It's time to banish the shadows
4 May 1999
Robert Owen QC and Tim Otty, are executive members of the Bar Human Rights Committee.
One of the most striking aspects of the murder of Rosemary Nelson last month is the fact that it so clearly occurred as a result of her status as a lawyer. Her murderers directly associated her with the causes of those she represented simply because of her work. In these circumstances the killing represents not just an individual tragedy but a direct affront to the rule of law and, as such, it demands not only the fullest and most thorough investigation but also the adoption by the Government of active measures to support the legal profession in Northern Ireland.
One of these measures would be the establishment of a full judicial inquiry into the death of Patrick Finucane, another prominent human rights lawyer killed in Belfast 10 years ago.
On 12 February 1989 a group of loyalist terrorists burst into Finucane's home and murdered him in front of his wife and children. The case immediately attracted controversy not just because of Finucane's profession but also because it occurred a matter of weeks after Douglas Hogg (then a junior minister) had asserted that "a number of solicitors in Northern Ireland are unduly sympathetic to the cause of the IRA".

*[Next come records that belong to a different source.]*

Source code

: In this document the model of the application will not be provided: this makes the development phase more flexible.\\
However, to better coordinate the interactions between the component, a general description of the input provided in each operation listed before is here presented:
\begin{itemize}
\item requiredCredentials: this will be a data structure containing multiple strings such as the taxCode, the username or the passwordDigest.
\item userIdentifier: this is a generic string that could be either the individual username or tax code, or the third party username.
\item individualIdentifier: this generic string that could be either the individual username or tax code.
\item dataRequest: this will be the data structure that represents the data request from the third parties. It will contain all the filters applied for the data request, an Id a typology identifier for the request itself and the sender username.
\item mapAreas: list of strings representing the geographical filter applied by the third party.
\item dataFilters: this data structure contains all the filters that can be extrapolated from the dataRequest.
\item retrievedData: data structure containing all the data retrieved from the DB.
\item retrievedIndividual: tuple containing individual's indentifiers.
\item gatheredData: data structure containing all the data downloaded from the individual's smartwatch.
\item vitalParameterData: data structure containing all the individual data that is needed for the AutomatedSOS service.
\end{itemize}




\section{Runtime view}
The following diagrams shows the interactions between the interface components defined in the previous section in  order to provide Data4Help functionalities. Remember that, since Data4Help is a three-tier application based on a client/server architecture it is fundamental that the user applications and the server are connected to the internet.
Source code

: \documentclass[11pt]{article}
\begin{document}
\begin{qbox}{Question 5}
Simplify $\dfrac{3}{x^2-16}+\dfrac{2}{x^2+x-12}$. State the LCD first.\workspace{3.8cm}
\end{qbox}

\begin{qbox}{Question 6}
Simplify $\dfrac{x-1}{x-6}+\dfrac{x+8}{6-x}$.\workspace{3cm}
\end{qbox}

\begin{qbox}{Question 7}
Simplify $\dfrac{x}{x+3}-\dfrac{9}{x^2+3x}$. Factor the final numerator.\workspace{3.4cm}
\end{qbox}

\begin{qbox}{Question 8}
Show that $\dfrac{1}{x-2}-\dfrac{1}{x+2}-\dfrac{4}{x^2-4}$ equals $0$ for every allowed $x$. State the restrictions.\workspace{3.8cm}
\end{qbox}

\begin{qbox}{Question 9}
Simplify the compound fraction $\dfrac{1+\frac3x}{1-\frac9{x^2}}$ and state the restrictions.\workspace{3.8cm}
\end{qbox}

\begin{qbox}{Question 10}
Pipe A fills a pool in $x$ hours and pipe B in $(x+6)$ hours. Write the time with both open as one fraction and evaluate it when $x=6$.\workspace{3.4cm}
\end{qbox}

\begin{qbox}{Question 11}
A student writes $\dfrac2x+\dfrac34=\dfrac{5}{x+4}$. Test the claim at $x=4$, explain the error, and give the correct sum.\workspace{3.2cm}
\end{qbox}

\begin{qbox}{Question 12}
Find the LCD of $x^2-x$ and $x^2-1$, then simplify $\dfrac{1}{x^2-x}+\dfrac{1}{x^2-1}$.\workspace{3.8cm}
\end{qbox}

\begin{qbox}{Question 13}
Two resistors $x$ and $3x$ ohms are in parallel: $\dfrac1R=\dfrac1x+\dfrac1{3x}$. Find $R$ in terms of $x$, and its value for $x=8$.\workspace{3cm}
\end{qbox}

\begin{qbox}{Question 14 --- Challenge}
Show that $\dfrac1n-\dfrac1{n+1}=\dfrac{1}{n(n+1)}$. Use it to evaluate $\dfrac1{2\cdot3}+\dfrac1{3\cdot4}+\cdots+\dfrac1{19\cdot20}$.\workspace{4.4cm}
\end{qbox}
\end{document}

Even at this early stage, the cases of Rosemary Nelson and Patrick Finucane bear unnerving similarities. Although not following controversial comments from a government minister, Nelson's death came in the same week that the Independent Commission for Police Complaints published a report heavily critical of the RUC investigation into threats she claimed had been made against her by RUC officers (one officer was described as attending an investigation interview 45 minutes late and smelling of alcohol).
Both murders took place at the victims' homes in circumstances where, until shortly before they occurred, there had been unusually high levels of security force activity. Both lawyers had had a number of widely publicised successes in representing their clients in cases which brought them up against either the RUC or the Army. Finally, as was the case with Nelson, a large number of Finucane's clients had reported back to him that, during the course of RUC questioning, express death threats had been made against him by RUC officers.
At present little is known about Rosemary Nelson's murder. Ten years on, much more is known about Patrick Finucane's and all of it is disturbing. The murder weapon came from Army barracks and an officer of the Ulster Defence Regiment was convicted of its theft. In January 1990 a loyalist terrorist named Brian Nelson was convicted of murder. During evidence given at his trial a Colonel "J" from Army Intelligence claimed that while a member of the Ulster Defence Association, Nelson had acted as an agent of Army Intelligence, that he had provided information about planned UDA assassinations and that all information received from Nelson was passed on to the RUC.
In 1992 a prison diary said to have belonged to Nelson was reported by the BBC's Panorama as containing a claim that Nelson's "handlers" were informed of the proposal to assassinate Finucane but that they did nothing about it. Jim Sands, another loyalist, has claimed that assassinations were planned and sanctioned by a committee drawn from the security forces, local businessmen and loyalist paramilitaries. In respect of Finucane he has claimed that RUC officers actively encouraged his "removal".
Even before the death of Rosemary Nelson, Mo Mowlam had agreed to consider new material said to consist of intelligence documentation showing state collusion in Finucane's killing and a deliberate frustration of such investigations as have taken place into it. It is profoundly to be hoped that the Secretary of State and the Government will now take steps to establish a full judicial inquiry into the murder. Rosemary Nelson had herself repeatedly made clear the intolerable position of lawyers having to go about their daily business under the constant and dark shadow of the killing of Patrick Finucane. Her death has cast a further shadow of the same kind.